Over the last few months I've advised students, editing clients and writers I coach about their individual writing quirks. A few involved dialogue tags: One writer loved adverbs (Bob said heartily), another seemed unable to use the verbs said or asked (Mary enthused; he entreated), and a third writer combined both (Sue heartily enthused; Joe entreated smugly).
Oh dear. Was that list-y of me?
Some writers are so overly enamored of a single word, they will find ways to use it far too many times in one piece; a few recent ones I've encountered: superior, blanch, quibble, obstreperous.
Then there's "it".
I once challenged a writer to do a spell check and count how many times he used it in a 1200 word essay. Answer: 46. My pet peeve with *it* is that very often the reader won't immediately know what *it* refers to precisely; or the meaning shifts, from one *it* to the next; and more importantly, that using *it* substitutes for bringing readers closer in to the story and further inside a character's head.
Example: It was a glorious day so John called in sick even though it would get him in trouble. It didn't matter. He'd already decided that it was no longer worth it. Fix: Monday morning's glorious sunrise convinced John to call in sick. He knew Mr. Morgan would make a negative note in his performance review folder, but that didn't matter. By then, John had decided he'd been humiliated by a demeaning job long enough and would no longer worry about the consequences.
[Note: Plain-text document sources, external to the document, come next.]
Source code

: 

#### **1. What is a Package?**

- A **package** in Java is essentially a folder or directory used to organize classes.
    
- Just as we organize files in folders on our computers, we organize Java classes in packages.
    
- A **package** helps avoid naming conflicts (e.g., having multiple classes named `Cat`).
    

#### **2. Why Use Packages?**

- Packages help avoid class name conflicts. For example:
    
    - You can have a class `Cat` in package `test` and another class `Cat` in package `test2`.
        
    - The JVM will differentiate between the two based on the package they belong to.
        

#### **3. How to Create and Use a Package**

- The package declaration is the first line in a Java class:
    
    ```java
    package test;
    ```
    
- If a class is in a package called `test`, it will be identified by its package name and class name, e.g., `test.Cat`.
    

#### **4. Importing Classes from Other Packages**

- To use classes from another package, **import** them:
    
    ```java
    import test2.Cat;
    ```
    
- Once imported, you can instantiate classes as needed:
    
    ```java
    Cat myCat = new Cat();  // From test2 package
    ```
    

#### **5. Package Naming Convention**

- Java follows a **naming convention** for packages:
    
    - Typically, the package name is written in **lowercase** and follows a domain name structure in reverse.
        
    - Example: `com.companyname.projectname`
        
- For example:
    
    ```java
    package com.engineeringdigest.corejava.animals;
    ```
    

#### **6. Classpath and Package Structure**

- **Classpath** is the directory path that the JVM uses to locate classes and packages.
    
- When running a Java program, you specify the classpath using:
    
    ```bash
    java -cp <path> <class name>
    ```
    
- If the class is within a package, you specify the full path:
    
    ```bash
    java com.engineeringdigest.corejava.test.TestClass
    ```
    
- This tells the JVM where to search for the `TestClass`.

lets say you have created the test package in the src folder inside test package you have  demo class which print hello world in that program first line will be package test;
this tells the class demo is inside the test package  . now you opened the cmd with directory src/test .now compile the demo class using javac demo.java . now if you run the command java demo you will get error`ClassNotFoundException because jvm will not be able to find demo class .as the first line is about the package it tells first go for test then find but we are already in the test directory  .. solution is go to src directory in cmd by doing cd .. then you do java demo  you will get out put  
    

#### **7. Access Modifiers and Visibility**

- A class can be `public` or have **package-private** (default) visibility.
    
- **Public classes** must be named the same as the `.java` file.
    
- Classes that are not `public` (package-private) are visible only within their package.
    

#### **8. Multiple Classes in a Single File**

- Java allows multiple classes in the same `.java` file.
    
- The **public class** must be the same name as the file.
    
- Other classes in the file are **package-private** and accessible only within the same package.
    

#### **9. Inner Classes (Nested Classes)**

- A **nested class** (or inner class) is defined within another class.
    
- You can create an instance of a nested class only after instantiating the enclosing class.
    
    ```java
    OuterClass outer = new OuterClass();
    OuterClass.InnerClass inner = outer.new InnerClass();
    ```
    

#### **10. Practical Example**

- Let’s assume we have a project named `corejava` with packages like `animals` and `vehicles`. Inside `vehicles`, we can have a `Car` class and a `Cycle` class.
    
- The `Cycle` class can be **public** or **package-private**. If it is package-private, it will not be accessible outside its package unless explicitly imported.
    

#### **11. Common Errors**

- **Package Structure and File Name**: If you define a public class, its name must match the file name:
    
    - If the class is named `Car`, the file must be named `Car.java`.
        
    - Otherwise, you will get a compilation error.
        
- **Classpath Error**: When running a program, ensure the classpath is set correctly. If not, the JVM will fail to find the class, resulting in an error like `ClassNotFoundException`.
Many writing quirks can be solved by awareness and practice with alternate ways of expressing ourselves. Sometimes I challenge a writer to produce something without a single adverb, or using only said or asked, or writing sentences longer than five words, or never longer than 12 words. Once, I limited a memoir writer to no more than three uses of *I* per page.
As for me, when I revise I am keenly aware of my terrible friend the serial comma and my tendency to want to list things. An instructor once told me: periods are free and for a while I kept a sticky note on my computer with that written on it.
Another way to kill your quirks is by constantly striving to be more precise, because many bad habits have to do with avoiding precision. Unless we are being purposely imprecise or ambiguous for metaphorical, style or poetic reasons, we need to work hard to help a reader see and understand our exact, specific, precise meaning.
Yet.
Some writing quirks are actually good habits, just gone a little (or a lot) awry. Think of the writer who is a master of interesting description: Terrific when we're reading about the main character's new house, or the place he's traveled, or the office she's coveted and is now hers; maybe not so great when we're asked (for no reason related to plot or character development) to read paragraphs of description of a pot, blouse or pencil.